### What you have to do
Copy nothing but the lines below running from the line containing "sendo amplamente utilizado" through the line containing "Vale salientar que", both end lines included.

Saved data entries

________________________

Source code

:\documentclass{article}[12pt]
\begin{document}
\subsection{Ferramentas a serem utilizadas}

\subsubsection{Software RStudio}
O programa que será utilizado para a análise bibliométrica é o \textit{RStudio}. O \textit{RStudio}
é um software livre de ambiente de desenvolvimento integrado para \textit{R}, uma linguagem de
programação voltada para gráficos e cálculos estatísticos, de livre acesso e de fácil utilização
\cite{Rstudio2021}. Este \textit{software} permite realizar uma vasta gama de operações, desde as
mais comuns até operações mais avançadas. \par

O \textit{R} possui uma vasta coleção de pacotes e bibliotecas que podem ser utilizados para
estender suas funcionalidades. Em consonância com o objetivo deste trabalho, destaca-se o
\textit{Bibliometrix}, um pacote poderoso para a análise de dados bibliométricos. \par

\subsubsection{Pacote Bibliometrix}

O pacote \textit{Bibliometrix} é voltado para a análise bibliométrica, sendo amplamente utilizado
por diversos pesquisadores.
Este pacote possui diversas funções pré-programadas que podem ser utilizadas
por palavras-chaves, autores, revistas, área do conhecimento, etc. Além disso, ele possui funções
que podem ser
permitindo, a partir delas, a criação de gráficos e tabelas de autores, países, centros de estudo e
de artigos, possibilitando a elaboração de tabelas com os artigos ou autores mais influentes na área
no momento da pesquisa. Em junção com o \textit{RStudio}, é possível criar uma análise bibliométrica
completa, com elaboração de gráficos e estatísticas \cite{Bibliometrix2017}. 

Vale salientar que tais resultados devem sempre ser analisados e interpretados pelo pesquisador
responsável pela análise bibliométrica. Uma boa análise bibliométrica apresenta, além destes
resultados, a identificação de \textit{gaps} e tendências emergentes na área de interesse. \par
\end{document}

________________________

### Final answer
O pacote \textit{Bibliometrix} é voltado para a análise bibliométrica, sendo amplamente utilizado
por diversos pesquisadores.
Este pacote possui diversas funções pré-programadas que podem ser utilizadas
por palavras-chaves, autores, revistas, área do conhecimento, etc. Além disso, ele possui funções
que podem ser
permitindo, a partir delas, a criação de gráficos e tabelas de autores, países, centros de estudo e
de artigos, possibilitando a elaboração de tabelas com os artigos ou autores mais influentes na área
no momento da pesquisa. Em junção com o \textit{RStudio}, é possível criar uma análise bibliométrica
completa, com elaboração de gráficos e estatísticas \cite{Bibliometrix2017}. 

Vale salientar que tais resultados devem sempre ser analisados e interpretados pelo pesquisador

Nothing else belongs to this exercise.